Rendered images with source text
++++

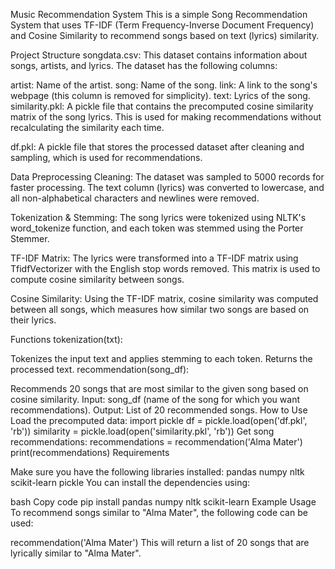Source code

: Music Recommendation System
This is a simple Song Recommendation System that uses TF-IDF (Term Frequency-Inverse Document Frequency) and Cosine Similarity to recommend songs based on text (lyrics) similarity.

Project Structure
songdata.csv: This dataset contains information about songs, artists, and lyrics. The dataset has the following columns:

artist: Name of the artist.
song: Name of the song.
link: A link to the song's webpage (this column is removed for simplicity).
text: Lyrics of the song.
similarity.pkl: A pickle file that contains the precomputed cosine similarity matrix of the song lyrics. This is used for making recommendations without recalculating the similarity each time.

df.pkl: A pickle file that stores the processed dataset after cleaning and sampling, which is used for recommendations.

Data Preprocessing
Cleaning: The dataset was sampled to 5000 records for faster processing. The text column (lyrics) was converted to lowercase, and all non-alphabetical characters and newlines were removed.

Tokenization & Stemming: The song lyrics were tokenized using NLTK's word_tokenize function, and each token was stemmed using the Porter Stemmer.

TF-IDF Matrix: The lyrics were transformed into a TF-IDF matrix using TfidfVectorizer with the English stop words removed. This matrix is used to compute cosine similarity between songs.

Cosine Similarity: Using the TF-IDF matrix, cosine similarity was computed between all songs, which measures how similar two songs are based on their lyrics.

Functions
tokenization(txt):

Tokenizes the input text and applies stemming to each token.
Returns the processed text.
recommendation(song_df):

Recommends 20 songs that are most similar to the given song based on cosine similarity.
Input: song_df (name of the song for which you want recommendations).
Output: List of 20 recommended songs.
How to Use
Load the precomputed data:
import pickle
df = pickle.load(open('df.pkl', 'rb'))
similarity = pickle.load(open('similarity.pkl', 'rb'))
Get song recommendations:
recommendations = recommendation('Alma Mater')
print(recommendations)
Requirements

Make sure you have the following libraries installed:
pandas
numpy
nltk
scikit-learn
pickle
You can install the dependencies using:

bash
Copy code
pip install pandas numpy nltk scikit-learn
Example Usage
To recommend songs similar to "Alma Mater", the following code can be used:

recommendation('Alma Mater')
This will return a list of 20 songs that are lyrically similar to "Alma Mater".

++++

What to do:
Report how many lines above hold the string "contains", giving nothing but the number.

Solution to this problem:
2